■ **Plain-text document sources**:
======
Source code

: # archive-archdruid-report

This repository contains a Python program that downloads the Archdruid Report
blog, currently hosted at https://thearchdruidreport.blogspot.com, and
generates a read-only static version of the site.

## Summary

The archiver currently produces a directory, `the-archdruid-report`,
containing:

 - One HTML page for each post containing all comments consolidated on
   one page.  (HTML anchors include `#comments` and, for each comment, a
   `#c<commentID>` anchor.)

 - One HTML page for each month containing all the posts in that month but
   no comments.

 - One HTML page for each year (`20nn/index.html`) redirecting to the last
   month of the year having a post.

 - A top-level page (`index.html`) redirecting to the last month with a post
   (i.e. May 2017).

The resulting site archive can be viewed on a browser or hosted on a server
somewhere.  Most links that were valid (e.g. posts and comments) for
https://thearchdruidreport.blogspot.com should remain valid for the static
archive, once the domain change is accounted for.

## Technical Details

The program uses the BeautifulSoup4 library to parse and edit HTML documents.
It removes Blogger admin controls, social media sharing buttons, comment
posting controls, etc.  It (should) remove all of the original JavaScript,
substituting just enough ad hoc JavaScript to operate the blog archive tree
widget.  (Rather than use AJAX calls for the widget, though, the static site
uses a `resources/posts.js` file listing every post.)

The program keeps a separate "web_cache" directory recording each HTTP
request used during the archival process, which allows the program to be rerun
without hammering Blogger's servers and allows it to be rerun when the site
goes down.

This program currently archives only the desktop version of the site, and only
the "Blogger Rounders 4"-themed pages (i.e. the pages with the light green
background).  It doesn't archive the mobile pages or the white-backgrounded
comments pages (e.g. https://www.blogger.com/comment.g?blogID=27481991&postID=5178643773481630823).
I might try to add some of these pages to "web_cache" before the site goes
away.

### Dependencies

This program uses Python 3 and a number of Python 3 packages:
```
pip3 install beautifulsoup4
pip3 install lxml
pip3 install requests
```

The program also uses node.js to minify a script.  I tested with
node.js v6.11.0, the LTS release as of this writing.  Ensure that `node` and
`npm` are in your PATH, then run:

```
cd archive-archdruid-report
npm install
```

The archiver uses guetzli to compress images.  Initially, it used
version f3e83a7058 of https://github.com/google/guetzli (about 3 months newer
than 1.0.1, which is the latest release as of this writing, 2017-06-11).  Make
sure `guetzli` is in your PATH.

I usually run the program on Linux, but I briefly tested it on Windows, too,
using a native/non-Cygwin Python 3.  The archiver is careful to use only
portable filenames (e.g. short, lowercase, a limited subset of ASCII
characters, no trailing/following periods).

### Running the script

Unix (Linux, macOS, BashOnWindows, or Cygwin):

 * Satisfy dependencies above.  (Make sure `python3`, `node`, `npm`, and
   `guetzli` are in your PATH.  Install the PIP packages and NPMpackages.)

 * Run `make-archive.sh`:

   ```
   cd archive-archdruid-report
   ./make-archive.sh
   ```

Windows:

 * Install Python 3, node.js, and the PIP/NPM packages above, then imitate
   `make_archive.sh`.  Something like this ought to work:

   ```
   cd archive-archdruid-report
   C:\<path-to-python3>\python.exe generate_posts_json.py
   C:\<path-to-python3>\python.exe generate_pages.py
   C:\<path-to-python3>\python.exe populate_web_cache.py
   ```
======
■ **Work instructions**: Lines that contain the word "should": how many are there in the data? Give the number and nothing else.

■ **Answer space**: 2